- Opening Delimiter -
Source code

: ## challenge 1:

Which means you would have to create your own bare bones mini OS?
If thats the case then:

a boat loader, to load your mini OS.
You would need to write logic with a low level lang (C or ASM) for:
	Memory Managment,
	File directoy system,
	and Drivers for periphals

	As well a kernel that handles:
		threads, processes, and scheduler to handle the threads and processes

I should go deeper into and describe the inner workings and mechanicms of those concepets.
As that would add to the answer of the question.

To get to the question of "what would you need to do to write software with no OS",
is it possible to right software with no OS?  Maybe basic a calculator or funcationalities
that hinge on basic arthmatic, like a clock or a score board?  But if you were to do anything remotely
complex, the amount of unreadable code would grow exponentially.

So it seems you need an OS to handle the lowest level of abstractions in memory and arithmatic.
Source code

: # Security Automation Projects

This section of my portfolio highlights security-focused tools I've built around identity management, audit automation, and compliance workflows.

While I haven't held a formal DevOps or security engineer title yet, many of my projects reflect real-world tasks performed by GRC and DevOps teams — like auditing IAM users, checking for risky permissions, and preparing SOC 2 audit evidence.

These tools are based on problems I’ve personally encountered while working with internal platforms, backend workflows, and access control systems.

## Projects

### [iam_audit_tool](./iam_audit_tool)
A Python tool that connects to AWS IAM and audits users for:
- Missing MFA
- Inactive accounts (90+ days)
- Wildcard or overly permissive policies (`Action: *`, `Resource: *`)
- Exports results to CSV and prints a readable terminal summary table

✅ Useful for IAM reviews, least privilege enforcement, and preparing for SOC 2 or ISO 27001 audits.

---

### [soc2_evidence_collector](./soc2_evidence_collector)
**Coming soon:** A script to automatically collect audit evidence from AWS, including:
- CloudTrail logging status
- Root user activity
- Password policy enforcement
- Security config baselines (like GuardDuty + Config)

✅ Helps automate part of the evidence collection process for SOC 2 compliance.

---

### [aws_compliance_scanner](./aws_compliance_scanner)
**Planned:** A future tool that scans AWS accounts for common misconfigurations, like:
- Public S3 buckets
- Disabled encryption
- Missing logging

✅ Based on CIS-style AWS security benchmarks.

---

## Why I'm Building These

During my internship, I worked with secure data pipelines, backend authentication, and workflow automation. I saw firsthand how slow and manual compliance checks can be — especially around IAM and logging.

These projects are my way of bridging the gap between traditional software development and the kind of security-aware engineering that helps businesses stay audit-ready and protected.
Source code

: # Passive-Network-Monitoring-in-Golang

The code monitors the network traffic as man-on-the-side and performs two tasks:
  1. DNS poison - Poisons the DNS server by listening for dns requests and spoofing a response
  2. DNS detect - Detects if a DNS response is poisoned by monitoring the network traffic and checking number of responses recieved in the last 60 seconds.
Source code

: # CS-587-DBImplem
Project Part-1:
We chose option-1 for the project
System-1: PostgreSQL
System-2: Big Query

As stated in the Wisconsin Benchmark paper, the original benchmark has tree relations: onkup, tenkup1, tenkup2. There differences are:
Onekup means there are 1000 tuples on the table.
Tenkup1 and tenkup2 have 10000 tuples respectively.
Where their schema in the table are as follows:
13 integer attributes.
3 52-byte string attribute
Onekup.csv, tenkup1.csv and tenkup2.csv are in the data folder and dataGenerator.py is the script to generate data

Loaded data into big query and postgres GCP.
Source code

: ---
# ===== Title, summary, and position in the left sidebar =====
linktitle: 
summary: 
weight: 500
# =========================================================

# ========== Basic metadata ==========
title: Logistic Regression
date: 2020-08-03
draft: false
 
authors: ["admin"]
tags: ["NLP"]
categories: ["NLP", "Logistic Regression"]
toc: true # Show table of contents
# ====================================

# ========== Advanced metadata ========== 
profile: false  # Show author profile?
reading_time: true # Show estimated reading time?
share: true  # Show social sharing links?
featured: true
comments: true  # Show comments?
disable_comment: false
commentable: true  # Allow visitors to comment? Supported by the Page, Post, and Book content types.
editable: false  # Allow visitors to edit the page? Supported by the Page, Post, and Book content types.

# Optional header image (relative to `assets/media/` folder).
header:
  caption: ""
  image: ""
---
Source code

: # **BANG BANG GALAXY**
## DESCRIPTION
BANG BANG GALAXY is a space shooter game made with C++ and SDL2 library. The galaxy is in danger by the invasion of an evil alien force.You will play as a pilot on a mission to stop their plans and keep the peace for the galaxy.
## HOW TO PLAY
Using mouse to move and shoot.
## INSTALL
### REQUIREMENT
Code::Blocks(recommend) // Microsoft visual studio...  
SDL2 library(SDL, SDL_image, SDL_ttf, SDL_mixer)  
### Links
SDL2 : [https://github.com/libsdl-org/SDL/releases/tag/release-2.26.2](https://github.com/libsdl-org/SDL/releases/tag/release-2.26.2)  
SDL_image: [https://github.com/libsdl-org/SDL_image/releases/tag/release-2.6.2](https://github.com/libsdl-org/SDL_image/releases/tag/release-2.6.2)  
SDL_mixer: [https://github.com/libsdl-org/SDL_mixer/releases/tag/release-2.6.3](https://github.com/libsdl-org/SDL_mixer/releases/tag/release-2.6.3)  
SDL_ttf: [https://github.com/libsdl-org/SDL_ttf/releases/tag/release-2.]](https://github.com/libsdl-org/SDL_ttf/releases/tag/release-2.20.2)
- Closing Delimiter -
• WHAT YOU HAVE TO DO: All that is needed is a number: how many lines in the data above contain the string "Supported".

• WRITTEN ANSWER: 2